++++ SOURCE MATERIAL ++++
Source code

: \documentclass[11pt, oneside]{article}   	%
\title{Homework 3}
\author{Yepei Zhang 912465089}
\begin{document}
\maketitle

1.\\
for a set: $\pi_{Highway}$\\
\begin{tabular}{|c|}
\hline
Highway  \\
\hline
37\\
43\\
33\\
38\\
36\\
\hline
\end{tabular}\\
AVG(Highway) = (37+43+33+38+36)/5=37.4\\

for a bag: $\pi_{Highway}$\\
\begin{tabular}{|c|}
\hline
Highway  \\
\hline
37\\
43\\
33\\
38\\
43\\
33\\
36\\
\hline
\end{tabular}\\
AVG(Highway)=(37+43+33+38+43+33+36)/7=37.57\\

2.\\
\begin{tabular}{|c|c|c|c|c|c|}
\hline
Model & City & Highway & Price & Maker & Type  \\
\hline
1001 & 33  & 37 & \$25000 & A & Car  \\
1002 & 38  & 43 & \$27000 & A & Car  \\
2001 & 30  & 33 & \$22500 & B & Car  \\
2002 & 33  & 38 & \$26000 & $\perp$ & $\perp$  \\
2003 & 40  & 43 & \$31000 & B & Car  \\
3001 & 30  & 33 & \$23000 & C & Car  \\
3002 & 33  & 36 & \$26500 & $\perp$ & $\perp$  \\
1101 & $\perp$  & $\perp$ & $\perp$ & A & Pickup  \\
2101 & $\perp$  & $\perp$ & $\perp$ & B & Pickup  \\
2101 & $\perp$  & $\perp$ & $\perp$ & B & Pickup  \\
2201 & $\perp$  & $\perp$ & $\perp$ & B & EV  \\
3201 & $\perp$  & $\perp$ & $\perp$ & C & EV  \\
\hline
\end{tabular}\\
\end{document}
++++
++++ SOURCE MATERIAL ++++
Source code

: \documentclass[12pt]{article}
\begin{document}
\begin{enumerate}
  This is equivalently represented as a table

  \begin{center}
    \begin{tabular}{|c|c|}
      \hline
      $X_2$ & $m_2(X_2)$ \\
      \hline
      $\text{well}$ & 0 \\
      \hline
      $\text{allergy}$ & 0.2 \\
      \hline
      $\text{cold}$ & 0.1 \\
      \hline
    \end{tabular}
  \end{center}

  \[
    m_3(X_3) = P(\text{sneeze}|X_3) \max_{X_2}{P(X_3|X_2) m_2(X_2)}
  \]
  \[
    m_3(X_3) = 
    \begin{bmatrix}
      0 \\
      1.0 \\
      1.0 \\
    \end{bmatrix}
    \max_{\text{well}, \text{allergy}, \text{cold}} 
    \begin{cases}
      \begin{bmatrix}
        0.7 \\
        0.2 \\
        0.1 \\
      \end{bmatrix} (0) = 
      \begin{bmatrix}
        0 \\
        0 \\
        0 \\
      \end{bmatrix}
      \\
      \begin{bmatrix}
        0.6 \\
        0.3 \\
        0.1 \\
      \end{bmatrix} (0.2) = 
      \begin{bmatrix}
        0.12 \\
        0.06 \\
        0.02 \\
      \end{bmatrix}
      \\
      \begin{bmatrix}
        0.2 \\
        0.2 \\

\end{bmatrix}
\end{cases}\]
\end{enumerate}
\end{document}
++++
++++ SOURCE MATERIAL ++++
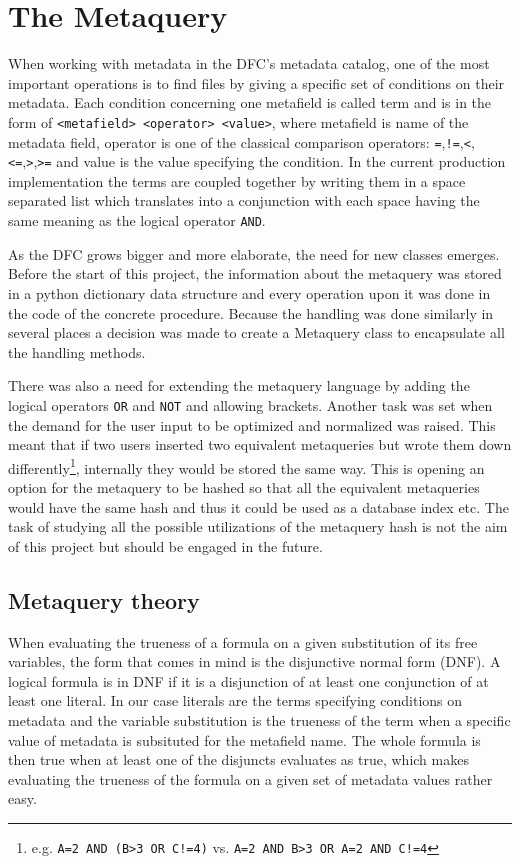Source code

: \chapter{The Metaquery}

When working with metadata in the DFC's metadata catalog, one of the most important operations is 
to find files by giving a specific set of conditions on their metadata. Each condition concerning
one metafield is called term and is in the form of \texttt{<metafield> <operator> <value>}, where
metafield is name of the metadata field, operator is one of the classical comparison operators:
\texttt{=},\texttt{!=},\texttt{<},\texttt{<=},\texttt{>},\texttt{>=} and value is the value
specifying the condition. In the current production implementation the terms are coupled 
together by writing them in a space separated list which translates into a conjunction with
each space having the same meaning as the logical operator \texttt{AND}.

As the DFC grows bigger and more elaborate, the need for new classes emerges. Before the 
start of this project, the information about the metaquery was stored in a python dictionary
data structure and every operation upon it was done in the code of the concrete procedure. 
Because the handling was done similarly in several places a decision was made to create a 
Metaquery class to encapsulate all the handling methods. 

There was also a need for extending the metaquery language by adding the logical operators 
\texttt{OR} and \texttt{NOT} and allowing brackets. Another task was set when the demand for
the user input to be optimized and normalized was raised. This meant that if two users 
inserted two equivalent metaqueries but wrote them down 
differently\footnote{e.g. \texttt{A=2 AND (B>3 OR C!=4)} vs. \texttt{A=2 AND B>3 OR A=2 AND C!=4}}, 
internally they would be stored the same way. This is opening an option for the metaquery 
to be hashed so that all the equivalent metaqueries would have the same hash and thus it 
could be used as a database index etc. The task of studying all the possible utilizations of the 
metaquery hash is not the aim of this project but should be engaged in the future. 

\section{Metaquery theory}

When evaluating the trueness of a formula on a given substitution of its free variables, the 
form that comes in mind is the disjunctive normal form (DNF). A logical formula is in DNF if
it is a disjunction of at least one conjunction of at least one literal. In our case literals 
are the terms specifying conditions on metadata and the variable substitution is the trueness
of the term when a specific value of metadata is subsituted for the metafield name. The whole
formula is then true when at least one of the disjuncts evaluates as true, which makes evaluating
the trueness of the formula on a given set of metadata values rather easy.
++++
● **TASK ITEM**
Wherever a line of the records above contains the string "specifying", copy that line out.

● **WRITTEN RESPONSE**
specifying the condition. In the current production implementation the terms are coupled 
are the terms specifying conditions on metadata and the variable substitution is the trueness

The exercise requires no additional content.